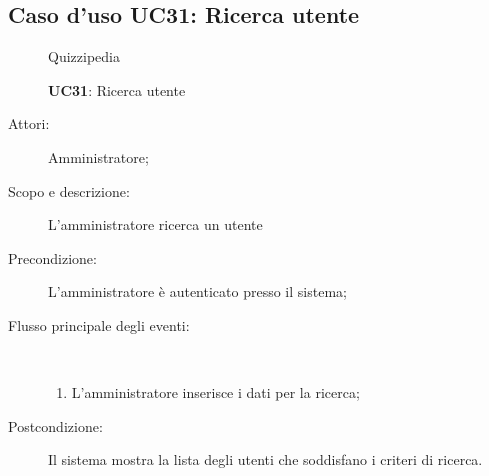 \subsection{Caso d'uso UC31: Ricerca utente}
	\begin{figure}[H]
		\centering
		\begin{resizedtikzpicture}{\textwidth}
		\begin{umlsystem}[x=0, fill=lightgray!20]{Quizzipedia}
		\end{umlsystem}
		\end{resizedtikzpicture}
		\caption{\textbf{UC31}: Ricerca utente}
		\label{UC31}
	\end{figure}
\begin{description}
\item[Attori:] Amministratore;
\item[Scopo e descrizione:] L'amministratore ricerca un utente
      \item[Precondizione:] L'amministratore è autenticato presso il sistema;

        \item[Flusso principale degli eventi:] \ 
 \begin{enumerate}
          \item L'amministratore inserisce i dati per la ricerca;

      \end{enumerate}
    \item[Postcondizione:] Il sistema mostra la lista degli utenti che soddisfano i criteri di ricerca.
  \end{description}
\hypertarget{UC32}{}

--------------------

Exact reproduction of the entries above is required, with pictures excluded.

[Task solution]:
 \subsection{Caso d'uso UC31: Ricerca utente}
	\begin{figure}[H]
		\centering
		\begin{resizedtikzpicture}{\textwidth}
		\begin{umlsystem}[x=0, fill=lightgray!20]{Quizzipedia}
		\end{umlsystem}
		\end{resizedtikzpicture}
		\caption{\textbf{UC31}: Ricerca utente}
		\label{UC31}
	\end{figure}
\begin{description}
\item[Attori:] Amministratore;
\item[Scopo e descrizione:] L'amministratore ricerca un utente
      \item[Precondizione:] L'amministratore è autenticato presso il sistema;

        \item[Flusso principale degli eventi:] \ 
 \begin{enumerate}
          \item L'amministratore inserisce i dati per la ricerca;

      \end{enumerate}
    \item[Postcondizione:] Il sistema mostra la lista degli utenti che soddisfano i criteri di ricerca.
  \end{description}
\hypertarget{UC32}{}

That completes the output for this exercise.